Nonostante l’evidente risposta negativa dei fan alla notizia che GTA V arriverà anche su PlayStation 5 e Xbox Series X/S – basta vedere il numero di dislike del relativo trailer per la console di casa Sony, qui il link -, il videogioco di cui stiamo parlando è stata una vera miniera d’oro per la Rockstar. Il dato dell’immane introito generato da GTA V di cui abbiamo parlato ora deriva dal sito Tweaktown, nel quale si nota anche come una buona parte del successo del titolo (e dei conseguenti guadagni) sia dovuta a GTA Online.

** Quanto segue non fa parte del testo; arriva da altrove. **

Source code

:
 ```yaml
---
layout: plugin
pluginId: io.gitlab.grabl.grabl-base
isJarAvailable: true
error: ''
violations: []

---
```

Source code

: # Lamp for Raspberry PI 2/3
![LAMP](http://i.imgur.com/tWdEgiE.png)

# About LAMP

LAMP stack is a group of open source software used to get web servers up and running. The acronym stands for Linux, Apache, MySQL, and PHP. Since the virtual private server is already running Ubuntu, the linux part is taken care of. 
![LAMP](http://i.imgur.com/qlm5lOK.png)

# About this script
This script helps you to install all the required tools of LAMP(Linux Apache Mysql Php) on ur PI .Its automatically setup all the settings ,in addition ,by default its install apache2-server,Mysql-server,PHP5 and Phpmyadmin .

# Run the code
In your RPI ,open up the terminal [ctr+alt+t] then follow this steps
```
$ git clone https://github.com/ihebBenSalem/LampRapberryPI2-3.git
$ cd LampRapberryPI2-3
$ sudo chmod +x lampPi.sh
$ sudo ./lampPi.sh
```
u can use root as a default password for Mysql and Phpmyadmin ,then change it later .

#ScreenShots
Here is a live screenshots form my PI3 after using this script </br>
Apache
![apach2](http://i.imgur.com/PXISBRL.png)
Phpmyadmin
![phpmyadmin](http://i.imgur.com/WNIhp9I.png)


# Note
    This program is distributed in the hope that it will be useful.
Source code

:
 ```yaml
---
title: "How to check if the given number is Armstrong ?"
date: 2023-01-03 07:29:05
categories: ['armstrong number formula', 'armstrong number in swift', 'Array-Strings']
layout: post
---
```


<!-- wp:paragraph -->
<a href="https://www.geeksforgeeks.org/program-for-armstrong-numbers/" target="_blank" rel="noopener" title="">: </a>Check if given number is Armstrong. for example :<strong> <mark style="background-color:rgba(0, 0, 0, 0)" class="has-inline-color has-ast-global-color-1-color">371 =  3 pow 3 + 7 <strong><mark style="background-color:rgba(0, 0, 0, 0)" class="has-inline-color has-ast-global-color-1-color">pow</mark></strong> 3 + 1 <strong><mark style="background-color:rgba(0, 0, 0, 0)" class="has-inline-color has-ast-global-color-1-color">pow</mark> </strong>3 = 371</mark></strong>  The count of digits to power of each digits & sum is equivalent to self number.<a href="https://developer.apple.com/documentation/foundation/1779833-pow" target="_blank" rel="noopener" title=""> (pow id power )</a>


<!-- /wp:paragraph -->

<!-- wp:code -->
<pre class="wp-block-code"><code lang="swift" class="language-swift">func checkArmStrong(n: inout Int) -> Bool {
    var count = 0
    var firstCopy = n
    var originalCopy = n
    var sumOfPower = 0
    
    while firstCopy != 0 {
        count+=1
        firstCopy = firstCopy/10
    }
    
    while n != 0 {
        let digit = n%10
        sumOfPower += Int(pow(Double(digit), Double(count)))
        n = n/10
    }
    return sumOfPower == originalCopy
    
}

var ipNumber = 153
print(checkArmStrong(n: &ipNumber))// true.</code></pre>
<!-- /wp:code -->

Ma che cos’è Grand Theft Auto Online? Semplicemente è la versione online di GTA V e concede massima libertà ai giocatori, questi possono esplorare il mondo di gioco, completare missioni e partecipare ad attività peculiari e fare tutto questo da soli o in gruppo. L’estrema libertà che GTA Online ha portato con sé, e il continuo aggiornamento e inserimento di nuovo materiale da parte degli sviluppatori, hanno garantito questo successo incredibile.

Infine non ci dimentichiamo che di GTA VI, l’unico videogioco che potrebbe detronizzare GTA V, non se n’è vista nemmeno l’ombra fino ad ora e quindi dobbiamo concludere che Rockstar sta ancora puntando al suo attuale titolo principale. Le cose cambieranno? Sicuramente, la vera domanda è quando.